Worse still, Sentimental Journey does a terrific job of whiting out the novelty that's already inherent in some of these acts/tracks. There's punkier fare than "Doctor, Lawyer, Indian Chief" from Betty Hutton (check out the noise-polluted "Rumble, Rumble, Rumble" or the Classics Illustrated "Hamlet" or the proto-feminist "Love is the Darndest Thing" or the proto-feminist "The Sewing Machine"). On Pop Music, the Mills Brothers do "Diga Diga Doo" with Duke Ellington; on Sentimental Journey, they softly caress the overexposed "Paper Doll." On Pop Music, "Laura" and "Linda" come after one another to heighten their essential trendiness; on Sentimental Journey, they're piss-elegantly separated on two different volumes.

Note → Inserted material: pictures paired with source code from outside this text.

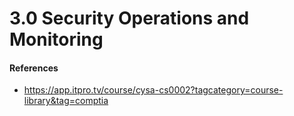 # 3.0 Security Operations and Monitoring




#### References
* https://app.itpro.tv/course/cysa-cs0002?tagcategory=course-library&tag=comptia
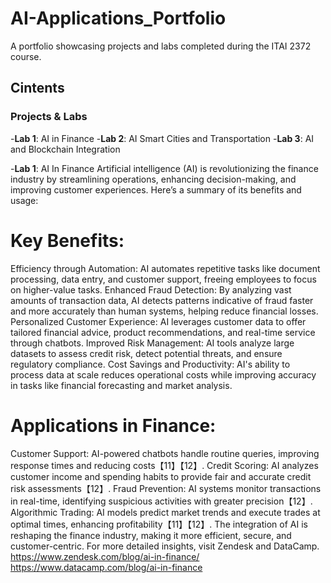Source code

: # AI-Applications_Portfolio
A portfolio showcasing projects and labs completed during the ITAI 2372 course.
## Cintents

### Projects & Labs
-**Lab 1**: AI in Finance
-**Lab 2**: AI Smart Cities and Transportation
-**Lab 3**: AI and Blockchain Integration

-**Lab 1**: AI In Finance
Artificial intelligence (AI) is revolutionizing the finance industry by streamlining operations, enhancing decision-making, and improving customer experiences. Here’s a summary of its benefits and usage:
# Key Benefits:
Efficiency through Automation: AI automates repetitive tasks like document processing, data entry, and customer support, freeing employees to focus on higher-value tasks.
Enhanced Fraud Detection: By analyzing vast amounts of transaction data, AI detects patterns indicative of fraud faster and more accurately than human systems, helping reduce financial losses.
Personalized Customer Experience: AI leverages customer data to offer tailored financial advice, product recommendations, and real-time service through chatbots.
Improved Risk Management: AI tools analyze large datasets to assess credit risk, detect potential threats, and ensure regulatory compliance.
Cost Savings and Productivity: AI's ability to process data at scale reduces operational costs while improving accuracy in tasks like financial forecasting and market analysis.
# Applications in Finance:
Customer Support: AI-powered chatbots handle routine queries, improving response times and reducing costs【11】【12】.
Credit Scoring: AI analyzes customer income and spending habits to provide fair and accurate credit risk assessments【12】.
Fraud Prevention: AI systems monitor transactions in real-time, identifying suspicious activities with greater precision【12】.
Algorithmic Trading: AI models predict market trends and execute trades at optimal times, enhancing profitability【11】【12】.
The integration of AI is reshaping the finance industry, making it more efficient, secure, and customer-centric. For more detailed insights, visit Zendesk and DataCamp.
https://www.zendesk.com/blog/ai-in-finance/
https://www.datacamp.com/blog/ai-in-finance
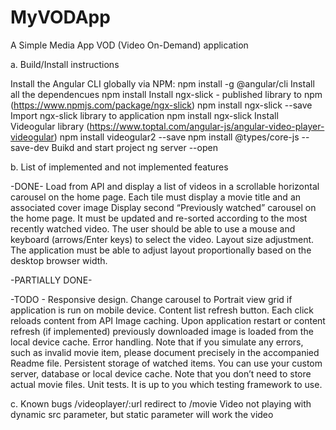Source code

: # MyVODApp
A Simple Media App VOD (Video On-Demand) application

a.	Build/Install instructions

Install the Angular CLI globally via NPM:
	npm install -g @angular/cli
Install all the dependencues
	npm install
Install ngx-slick - published library to npm  (https://www.npmjs.com/package/ngx-slick)
	npm install ngx-slick --save
Import ngx-slick library to application
	npm install ngx-slick
Install Videogular library (https://www.toptal.com/angular-js/angular-video-player-videogular)
	npm install videogular2 --save
	npm install @types/core-js --save-dev
Buikd and start project
	ng server --open


b.	List of implemented and not implemented features
	
-DONE-
Load from API and display a list of videos in a scrollable horizontal carousel on the home page. Each tile must display a movie title and an associated cover image 
Display second “Previously watched” carousel on the home page. It must be updated and re-sorted according to the most recently watched video.
The user should be able to use a mouse and keyboard (arrows/Enter keys) to select the video.
Layout size adjustment. The application must be able to adjust layout proportionally based on the desktop browser width. 

-PARTIALLY DONE-

-TODO -
Responsive design. Change carousel to Portrait view grid if application is run on mobile device.
Content list refresh button. Each click reloads content from API
Image caching. Upon application restart or content refresh (if implemented) previously downloaded image is loaded from the local device cache.
Error handling. Note that if you simulate any errors, such as invalid movie item, please document precisely in the accompanied Readme file.
Persistent storage of watched items. You can use your custom server, database or local device cache. Note that you don’t need to store actual movie files.
Unit tests. It is up to you which testing framework to use.

c.	Known bugs
/videoplayer/:url redirect to /movie
Video not playing with dynamic src parameter, but static parameter will work the video
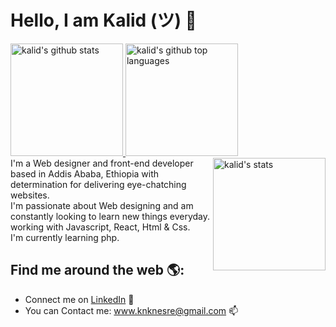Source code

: 


# Hello, I am Kalid (ツ) 👋


<a href="https://github.com/kalidnesredin">
  <img height="180em" src="https://github-readme-stats.vercel.app/api?username=kalidnesredin&show_icons=true&theme=merko&count_private=true" alt="kalid's github stats" />
  <img height="180em" width="auto" src="https://github-readme-stats.vercel.app/api/top-langs/?username=kalidnesredin&theme=merko&layout=compact" alt="kalid's github top languages" />
  <img align="right" height="180em" src="https://github-readme-streak-stats.herokuapp.com/?user=kalidnesredin&theme=tokyonight" alt="kalid's stats" />
  <br>
</a>
I'm a Web designer and front-end developer based in Addis Ababa, Ethiopia with determination for delivering eye-chatching websites.<br> I'm passionate about Web designing and am constantly looking to learn new things everyday.
<br>
working with Javascript, React, Html & Css.
<br>
I'm currently learning php.

## Find me around the web 🌎:
- Connect me on <a href="https://www.linkedin.com/in/kalidnesredin/">LinkedIn</a> 💼
- You can Contact me: www.knknesre@gmail.com 📫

Lest you riposte that it's only yuks I'm after, Pop Music can get as serious as cancer. The Golden Gate Quartet check in with some quiet gospel (albeit after Kay Kyser's campy "Praise The Lord And Pass The Ammunition!"). Ruth Etting makes Sadie Thompson sing on the devastating "Ten Cents a Dance." And there's not a melody on Sentimental Journey as gut-wrenching as "September Song" sung here by Walter Huston (had no clue that Reverend Davidson could carry a tune).
And I've barely mentioned disc one of Pop Music which contains Gene Greene's sublime "King of the Bungaloos" (a premonition of both Popeye and "Double Dutch Bus"), Nora Bayes' hilarious "How Ya Gonna Keep 'Em Down on the Farm?" ("And who the heck can 'Parlez-vous' a cow?"), Bert Williams, Al Jolson, Cliff Edwards, Eddie Cantor, and more slanguage courtesy of the Boswell Sisters.
And if you think it unfair of me to compare these two comps, I could've placed Sentimental Journey up against my all-time favorite box set to really sort shit out!